**TASK GOAL:** Would you repeat exactly the part of the listing below that runs from the line containing "Submit a paragraph" down to the line containing "This paragraph can", inclusive, and nothing else?

**SOURCE INFORMATION:**

+++

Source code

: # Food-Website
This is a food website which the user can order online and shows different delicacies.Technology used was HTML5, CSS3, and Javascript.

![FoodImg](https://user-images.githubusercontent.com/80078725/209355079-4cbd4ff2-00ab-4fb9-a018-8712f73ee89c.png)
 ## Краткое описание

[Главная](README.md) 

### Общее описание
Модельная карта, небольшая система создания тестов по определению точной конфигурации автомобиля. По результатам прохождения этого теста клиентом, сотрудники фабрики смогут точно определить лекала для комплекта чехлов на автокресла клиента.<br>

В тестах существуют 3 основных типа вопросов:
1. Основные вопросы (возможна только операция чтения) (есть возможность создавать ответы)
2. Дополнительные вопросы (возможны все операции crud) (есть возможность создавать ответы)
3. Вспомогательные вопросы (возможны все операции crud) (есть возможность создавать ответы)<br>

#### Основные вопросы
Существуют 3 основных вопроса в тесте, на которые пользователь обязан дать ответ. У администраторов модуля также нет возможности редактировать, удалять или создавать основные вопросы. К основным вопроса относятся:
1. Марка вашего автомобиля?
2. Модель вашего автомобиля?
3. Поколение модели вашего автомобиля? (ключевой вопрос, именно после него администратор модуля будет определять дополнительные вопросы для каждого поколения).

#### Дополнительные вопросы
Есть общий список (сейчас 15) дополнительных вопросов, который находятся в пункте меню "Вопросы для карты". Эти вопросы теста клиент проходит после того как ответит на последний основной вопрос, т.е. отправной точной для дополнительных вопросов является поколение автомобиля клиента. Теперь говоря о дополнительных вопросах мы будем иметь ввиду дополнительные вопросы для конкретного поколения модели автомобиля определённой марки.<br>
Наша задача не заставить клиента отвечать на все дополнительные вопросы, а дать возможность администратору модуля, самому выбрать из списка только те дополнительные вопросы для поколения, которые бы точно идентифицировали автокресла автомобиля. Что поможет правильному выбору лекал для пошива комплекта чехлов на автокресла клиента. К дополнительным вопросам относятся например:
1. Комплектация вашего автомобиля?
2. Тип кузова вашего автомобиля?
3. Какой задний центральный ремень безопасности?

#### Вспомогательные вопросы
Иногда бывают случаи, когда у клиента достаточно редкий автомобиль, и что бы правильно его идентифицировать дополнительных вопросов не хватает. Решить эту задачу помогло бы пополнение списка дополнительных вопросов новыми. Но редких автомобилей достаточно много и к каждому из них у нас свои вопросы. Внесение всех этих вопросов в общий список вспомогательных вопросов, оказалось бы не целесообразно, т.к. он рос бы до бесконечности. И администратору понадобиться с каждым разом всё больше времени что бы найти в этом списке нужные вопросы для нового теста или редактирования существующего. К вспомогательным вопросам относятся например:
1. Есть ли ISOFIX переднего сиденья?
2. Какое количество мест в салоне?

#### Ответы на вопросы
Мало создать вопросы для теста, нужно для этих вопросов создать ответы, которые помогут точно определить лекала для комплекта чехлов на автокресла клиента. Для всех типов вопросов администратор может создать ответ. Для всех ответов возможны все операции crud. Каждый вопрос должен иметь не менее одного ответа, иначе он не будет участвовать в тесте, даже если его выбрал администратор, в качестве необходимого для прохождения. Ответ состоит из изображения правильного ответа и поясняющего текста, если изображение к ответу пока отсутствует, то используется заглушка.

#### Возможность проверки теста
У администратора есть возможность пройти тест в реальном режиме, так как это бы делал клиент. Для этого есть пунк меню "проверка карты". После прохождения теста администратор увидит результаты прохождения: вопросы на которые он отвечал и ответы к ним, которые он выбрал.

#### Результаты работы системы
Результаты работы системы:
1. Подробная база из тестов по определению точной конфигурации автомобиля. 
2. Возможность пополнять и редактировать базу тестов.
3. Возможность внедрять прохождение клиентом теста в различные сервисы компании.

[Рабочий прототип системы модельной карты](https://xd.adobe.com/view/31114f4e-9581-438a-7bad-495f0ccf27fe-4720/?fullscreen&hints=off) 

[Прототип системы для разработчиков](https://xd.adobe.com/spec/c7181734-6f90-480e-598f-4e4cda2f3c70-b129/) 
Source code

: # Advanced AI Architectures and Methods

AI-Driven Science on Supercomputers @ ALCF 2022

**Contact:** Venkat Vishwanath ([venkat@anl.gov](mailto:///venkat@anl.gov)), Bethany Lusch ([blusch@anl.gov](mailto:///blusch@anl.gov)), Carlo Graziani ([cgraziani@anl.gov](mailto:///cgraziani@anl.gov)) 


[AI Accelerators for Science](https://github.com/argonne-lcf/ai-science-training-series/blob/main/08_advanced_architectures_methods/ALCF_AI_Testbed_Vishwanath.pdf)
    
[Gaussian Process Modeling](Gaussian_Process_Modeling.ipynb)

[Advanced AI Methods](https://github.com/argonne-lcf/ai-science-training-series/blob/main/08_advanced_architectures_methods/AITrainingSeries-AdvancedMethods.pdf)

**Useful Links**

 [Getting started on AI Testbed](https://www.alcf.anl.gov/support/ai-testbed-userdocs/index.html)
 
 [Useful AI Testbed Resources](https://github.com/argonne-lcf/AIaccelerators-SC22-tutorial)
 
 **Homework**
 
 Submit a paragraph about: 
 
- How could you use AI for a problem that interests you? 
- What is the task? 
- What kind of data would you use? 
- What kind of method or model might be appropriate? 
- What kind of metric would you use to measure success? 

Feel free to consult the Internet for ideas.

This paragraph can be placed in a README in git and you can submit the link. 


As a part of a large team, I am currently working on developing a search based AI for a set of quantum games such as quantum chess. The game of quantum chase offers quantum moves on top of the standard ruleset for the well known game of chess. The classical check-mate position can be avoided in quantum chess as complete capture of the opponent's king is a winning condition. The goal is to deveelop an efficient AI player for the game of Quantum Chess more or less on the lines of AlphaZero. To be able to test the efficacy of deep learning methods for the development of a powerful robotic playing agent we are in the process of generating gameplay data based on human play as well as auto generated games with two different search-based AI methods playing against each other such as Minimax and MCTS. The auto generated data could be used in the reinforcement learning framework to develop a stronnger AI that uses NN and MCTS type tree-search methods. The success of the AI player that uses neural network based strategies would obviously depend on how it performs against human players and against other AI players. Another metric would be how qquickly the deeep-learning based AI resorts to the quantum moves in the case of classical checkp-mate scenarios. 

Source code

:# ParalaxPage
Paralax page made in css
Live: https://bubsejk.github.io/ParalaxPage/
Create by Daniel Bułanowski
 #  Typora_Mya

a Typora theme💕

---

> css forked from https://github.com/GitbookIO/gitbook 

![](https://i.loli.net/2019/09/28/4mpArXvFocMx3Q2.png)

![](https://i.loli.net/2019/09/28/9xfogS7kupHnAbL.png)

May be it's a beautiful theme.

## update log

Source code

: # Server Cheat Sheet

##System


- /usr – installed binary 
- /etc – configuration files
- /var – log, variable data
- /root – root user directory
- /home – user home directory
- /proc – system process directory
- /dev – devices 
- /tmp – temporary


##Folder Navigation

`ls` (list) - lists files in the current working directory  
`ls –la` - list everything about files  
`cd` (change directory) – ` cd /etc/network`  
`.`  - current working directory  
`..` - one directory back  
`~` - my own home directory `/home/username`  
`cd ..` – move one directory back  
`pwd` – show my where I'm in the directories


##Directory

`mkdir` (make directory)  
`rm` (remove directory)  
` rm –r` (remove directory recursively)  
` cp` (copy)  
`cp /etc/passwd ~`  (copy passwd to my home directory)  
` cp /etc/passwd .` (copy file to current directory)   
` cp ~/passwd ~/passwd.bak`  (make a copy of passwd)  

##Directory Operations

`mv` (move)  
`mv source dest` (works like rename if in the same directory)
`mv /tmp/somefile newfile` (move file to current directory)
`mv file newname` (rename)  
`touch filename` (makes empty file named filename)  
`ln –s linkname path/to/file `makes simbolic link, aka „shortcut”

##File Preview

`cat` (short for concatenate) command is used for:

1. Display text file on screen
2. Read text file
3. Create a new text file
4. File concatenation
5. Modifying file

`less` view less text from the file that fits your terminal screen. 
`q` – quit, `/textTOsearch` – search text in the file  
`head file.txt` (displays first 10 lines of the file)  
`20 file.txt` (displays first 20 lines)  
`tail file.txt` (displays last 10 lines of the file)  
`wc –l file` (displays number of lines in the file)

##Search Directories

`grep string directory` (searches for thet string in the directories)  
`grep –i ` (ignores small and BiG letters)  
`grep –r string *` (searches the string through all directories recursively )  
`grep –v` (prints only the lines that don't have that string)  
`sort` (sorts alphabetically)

+++

**SOLUTION FOR THIS PROBLEM:**
 Submit a paragraph about: 
 
- How could you use AI for a problem that interests you? 
- What is the task? 
- What kind of data would you use? 
- What kind of method or model might be appropriate? 
- What kind of metric would you use to measure success? 

Feel free to consult the Internet for ideas.

This paragraph can be placed in a README in git and you can submit the link. 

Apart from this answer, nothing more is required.